*ACTION ITEM*. Across the entries, count the lines that include "data" and report only that number.

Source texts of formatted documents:
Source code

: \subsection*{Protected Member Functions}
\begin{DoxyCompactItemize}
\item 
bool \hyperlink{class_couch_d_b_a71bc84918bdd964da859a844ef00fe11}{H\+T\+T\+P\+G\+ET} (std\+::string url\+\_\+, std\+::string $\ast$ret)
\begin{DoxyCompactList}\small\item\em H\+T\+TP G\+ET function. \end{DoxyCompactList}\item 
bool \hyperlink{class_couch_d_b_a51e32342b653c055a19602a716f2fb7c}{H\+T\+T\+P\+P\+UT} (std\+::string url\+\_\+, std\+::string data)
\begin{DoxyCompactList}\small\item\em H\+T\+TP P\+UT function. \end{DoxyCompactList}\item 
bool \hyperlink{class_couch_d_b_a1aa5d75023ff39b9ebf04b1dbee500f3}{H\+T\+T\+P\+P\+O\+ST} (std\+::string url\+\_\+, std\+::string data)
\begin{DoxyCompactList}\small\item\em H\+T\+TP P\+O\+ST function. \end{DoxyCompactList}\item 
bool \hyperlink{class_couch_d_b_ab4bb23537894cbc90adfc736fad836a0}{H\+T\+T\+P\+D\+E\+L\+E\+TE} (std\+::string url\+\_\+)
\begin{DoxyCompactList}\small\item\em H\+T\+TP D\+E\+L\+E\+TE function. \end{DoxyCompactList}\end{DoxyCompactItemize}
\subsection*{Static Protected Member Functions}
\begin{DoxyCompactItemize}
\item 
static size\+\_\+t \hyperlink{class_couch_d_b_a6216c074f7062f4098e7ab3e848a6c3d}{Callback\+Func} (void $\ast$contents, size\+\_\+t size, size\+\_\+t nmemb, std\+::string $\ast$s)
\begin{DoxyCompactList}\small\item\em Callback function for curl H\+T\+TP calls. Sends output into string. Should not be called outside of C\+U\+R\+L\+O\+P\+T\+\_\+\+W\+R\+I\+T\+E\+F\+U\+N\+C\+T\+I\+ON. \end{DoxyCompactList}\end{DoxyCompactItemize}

*WRITTEN REPLY*. 2